PROBLEM STATEMENT:
With the first line below as the start and the line containing "In this context" as the end, copy every line between them exactly, ends included.

EXTRACTED RECORDS:
※ ※ ※

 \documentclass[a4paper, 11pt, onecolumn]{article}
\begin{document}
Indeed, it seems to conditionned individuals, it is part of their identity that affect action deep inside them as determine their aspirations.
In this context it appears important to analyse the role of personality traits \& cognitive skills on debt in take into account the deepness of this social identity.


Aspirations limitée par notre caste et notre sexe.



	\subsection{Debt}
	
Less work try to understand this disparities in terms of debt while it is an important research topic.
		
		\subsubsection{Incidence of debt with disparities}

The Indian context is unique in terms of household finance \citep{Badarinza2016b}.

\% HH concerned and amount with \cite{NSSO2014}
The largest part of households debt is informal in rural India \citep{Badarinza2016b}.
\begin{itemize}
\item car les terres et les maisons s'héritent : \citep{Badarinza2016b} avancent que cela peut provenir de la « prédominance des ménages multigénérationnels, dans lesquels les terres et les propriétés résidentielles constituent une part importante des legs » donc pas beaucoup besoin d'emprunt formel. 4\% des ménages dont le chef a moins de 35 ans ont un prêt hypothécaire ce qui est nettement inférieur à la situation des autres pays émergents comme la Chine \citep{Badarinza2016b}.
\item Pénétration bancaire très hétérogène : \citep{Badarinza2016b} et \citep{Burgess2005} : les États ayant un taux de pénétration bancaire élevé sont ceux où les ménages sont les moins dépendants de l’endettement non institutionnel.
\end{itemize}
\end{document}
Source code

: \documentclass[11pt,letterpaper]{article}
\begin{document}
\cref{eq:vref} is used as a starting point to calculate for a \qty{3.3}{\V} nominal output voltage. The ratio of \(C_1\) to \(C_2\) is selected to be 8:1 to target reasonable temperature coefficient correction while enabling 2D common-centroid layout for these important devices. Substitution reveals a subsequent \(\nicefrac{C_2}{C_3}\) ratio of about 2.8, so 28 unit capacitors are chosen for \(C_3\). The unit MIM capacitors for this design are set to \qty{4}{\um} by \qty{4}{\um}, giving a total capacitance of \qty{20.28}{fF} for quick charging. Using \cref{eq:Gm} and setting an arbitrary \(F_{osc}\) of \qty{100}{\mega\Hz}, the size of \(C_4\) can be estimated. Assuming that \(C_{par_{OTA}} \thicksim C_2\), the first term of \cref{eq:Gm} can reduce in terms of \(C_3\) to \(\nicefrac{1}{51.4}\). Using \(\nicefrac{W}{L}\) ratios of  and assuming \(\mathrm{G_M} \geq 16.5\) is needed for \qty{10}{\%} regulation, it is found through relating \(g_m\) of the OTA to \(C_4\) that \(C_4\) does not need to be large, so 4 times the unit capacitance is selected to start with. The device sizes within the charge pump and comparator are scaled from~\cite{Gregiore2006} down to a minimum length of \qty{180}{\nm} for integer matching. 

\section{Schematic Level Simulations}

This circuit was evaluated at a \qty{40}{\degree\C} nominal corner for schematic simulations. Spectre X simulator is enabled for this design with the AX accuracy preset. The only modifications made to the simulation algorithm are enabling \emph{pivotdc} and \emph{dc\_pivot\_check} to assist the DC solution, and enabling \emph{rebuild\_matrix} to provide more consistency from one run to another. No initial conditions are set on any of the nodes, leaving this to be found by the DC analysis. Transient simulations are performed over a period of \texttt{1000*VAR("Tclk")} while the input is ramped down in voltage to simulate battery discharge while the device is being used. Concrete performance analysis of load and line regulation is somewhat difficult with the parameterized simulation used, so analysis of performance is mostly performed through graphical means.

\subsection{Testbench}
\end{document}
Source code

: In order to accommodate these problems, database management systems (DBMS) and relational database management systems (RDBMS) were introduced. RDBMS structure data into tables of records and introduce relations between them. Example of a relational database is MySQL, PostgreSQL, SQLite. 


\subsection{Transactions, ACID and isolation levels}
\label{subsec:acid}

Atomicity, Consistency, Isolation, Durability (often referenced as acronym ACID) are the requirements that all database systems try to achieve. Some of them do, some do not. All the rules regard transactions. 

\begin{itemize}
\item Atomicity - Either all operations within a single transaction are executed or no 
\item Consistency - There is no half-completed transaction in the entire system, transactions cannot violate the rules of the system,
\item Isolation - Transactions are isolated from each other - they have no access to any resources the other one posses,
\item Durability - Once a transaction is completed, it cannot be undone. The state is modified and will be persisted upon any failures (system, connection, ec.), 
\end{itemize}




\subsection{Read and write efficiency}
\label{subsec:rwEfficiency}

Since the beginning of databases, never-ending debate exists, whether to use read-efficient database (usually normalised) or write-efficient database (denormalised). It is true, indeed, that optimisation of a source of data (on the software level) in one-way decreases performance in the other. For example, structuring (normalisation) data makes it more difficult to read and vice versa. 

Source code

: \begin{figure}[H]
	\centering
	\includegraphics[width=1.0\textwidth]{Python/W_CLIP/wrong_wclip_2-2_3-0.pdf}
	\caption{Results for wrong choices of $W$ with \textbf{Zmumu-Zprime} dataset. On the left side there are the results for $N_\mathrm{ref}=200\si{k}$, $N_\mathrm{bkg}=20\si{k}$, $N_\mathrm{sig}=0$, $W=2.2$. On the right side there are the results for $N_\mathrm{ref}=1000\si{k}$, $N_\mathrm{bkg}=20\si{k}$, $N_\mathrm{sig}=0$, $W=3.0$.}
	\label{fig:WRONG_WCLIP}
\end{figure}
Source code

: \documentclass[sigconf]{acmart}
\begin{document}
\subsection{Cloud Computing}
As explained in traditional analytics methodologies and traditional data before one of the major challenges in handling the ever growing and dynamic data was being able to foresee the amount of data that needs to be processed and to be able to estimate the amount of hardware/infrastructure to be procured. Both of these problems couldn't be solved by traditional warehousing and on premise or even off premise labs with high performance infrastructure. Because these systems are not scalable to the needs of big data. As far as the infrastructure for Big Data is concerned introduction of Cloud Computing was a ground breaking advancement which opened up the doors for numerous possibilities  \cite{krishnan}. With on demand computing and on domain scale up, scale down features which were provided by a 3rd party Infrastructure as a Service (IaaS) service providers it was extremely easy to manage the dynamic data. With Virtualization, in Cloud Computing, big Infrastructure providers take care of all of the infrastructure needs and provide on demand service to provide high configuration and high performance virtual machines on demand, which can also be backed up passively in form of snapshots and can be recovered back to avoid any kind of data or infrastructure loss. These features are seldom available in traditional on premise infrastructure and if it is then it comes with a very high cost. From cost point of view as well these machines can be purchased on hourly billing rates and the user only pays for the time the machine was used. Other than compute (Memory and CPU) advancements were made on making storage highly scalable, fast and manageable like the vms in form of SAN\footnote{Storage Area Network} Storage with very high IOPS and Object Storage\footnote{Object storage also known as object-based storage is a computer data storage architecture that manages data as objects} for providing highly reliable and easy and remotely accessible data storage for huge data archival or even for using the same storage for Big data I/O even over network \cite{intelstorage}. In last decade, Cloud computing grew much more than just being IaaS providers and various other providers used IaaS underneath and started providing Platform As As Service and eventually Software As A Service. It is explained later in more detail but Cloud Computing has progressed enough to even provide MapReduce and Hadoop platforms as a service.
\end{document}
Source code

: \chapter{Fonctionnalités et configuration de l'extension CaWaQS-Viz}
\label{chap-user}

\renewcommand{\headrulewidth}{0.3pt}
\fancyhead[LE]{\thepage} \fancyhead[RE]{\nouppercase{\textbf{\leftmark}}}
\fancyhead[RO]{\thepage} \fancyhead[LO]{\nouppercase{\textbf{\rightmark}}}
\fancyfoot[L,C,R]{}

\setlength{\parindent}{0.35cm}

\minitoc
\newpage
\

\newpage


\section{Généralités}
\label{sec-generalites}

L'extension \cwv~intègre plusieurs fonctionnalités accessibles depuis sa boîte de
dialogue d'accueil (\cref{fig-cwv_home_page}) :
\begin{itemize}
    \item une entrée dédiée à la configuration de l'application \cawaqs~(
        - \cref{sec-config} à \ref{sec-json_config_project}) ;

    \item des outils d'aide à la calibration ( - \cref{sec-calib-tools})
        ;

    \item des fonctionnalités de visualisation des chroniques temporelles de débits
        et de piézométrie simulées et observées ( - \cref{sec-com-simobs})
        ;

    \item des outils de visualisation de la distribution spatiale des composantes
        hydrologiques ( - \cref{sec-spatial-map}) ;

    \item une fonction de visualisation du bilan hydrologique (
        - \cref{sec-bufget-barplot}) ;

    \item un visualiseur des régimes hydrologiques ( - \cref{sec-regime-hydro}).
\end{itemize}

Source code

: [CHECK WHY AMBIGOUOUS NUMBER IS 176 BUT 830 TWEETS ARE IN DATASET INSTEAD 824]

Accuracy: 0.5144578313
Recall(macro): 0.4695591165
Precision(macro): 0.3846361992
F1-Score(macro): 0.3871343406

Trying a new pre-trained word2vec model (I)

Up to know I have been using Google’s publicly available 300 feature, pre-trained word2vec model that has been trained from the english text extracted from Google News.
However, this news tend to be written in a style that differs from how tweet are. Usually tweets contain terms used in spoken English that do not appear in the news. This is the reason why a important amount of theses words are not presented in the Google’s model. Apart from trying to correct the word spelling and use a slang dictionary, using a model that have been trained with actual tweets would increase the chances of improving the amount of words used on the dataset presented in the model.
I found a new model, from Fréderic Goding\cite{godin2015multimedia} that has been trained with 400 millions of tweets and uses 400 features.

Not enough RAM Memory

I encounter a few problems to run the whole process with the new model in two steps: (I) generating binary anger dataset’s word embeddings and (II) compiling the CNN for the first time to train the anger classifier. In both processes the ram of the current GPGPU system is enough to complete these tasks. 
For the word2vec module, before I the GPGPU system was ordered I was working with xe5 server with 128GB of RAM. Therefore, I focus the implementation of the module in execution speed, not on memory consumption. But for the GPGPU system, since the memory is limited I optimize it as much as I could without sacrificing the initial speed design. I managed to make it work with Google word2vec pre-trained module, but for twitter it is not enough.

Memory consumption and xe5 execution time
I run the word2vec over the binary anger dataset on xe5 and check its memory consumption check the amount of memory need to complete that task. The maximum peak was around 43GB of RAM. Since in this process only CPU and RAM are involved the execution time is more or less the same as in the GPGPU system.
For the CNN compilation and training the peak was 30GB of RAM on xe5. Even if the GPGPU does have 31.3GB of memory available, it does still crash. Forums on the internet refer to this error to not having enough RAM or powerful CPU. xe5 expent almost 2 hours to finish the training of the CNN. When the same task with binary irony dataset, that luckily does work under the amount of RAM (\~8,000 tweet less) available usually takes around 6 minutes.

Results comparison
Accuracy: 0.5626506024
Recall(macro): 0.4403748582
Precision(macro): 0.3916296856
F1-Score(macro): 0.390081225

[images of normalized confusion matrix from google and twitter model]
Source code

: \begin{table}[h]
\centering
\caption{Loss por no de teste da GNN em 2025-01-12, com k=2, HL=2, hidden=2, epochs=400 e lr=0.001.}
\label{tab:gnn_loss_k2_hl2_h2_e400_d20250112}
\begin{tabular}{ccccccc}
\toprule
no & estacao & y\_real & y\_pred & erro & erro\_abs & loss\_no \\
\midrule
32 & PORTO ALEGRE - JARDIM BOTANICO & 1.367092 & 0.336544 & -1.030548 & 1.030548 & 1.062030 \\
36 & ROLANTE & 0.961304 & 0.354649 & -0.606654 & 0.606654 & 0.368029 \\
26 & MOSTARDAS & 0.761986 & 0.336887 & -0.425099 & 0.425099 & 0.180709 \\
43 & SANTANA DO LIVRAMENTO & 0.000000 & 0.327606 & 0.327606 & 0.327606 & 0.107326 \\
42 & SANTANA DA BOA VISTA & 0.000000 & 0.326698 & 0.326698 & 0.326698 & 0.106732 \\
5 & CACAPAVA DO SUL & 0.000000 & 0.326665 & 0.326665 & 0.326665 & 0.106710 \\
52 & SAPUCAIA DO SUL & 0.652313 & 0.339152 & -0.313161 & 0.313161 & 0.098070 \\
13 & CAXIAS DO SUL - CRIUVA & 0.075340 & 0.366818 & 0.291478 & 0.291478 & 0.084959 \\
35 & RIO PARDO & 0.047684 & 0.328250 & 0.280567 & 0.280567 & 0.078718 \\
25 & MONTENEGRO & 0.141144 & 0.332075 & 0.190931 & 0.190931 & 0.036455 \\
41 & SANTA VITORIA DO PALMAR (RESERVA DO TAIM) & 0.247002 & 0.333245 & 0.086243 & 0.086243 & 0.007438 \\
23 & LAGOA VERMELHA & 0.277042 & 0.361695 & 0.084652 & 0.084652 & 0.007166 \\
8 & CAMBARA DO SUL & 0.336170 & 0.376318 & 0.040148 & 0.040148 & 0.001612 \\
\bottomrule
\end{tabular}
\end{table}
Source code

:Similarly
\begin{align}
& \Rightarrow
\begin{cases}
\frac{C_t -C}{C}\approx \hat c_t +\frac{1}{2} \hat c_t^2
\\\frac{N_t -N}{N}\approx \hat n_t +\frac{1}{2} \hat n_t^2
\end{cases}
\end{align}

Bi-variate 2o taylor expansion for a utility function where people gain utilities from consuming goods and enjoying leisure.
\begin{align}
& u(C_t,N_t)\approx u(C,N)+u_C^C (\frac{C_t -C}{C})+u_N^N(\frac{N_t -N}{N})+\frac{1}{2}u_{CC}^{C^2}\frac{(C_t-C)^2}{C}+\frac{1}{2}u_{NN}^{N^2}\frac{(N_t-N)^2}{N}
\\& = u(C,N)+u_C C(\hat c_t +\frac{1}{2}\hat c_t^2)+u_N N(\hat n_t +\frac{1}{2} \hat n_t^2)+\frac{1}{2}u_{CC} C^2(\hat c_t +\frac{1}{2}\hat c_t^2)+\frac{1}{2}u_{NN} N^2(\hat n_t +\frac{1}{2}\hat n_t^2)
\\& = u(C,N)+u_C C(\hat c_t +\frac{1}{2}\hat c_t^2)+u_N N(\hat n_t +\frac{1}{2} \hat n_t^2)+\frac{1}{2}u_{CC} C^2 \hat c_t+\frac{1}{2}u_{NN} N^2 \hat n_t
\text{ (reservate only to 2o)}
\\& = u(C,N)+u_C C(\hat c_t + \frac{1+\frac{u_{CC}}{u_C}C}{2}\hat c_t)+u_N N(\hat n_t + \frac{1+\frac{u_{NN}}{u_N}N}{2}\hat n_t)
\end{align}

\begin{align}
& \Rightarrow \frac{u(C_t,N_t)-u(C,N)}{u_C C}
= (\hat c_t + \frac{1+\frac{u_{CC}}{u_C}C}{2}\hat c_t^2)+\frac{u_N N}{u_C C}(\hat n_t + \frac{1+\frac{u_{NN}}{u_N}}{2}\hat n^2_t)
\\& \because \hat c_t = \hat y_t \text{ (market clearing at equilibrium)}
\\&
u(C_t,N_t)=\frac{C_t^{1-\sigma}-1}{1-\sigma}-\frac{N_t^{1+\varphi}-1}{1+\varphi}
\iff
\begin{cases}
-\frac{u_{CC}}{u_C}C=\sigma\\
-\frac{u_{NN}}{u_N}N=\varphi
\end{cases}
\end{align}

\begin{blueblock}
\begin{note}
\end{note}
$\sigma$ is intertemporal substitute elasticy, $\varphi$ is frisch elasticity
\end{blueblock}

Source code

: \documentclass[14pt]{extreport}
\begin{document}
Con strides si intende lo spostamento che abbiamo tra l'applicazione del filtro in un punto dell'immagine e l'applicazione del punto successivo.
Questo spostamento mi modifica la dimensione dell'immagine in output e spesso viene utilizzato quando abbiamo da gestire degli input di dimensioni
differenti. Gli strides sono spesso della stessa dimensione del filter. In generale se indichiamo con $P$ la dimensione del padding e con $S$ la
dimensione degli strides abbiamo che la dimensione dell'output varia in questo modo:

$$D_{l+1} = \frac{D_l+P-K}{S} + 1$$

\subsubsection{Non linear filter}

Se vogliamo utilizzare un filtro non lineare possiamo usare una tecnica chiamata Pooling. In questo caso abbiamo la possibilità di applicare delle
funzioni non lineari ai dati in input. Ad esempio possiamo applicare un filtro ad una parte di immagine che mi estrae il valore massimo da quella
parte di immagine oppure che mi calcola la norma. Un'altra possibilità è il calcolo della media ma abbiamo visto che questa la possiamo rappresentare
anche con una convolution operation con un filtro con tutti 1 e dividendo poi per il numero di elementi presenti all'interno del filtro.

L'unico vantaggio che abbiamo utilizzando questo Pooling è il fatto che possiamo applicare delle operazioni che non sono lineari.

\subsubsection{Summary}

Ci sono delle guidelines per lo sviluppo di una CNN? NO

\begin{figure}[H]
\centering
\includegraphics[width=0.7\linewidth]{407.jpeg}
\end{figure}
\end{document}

※ ※ ※

REPLY:
 \documentclass[a4paper, 11pt, onecolumn]{article}
\begin{document}
Indeed, it seems to conditionned individuals, it is part of their identity that affect action deep inside them as determine their aspirations.
In this context it appears important to analyse the role of personality traits \& cognitive skills on debt in take into account the deepness of this social identity.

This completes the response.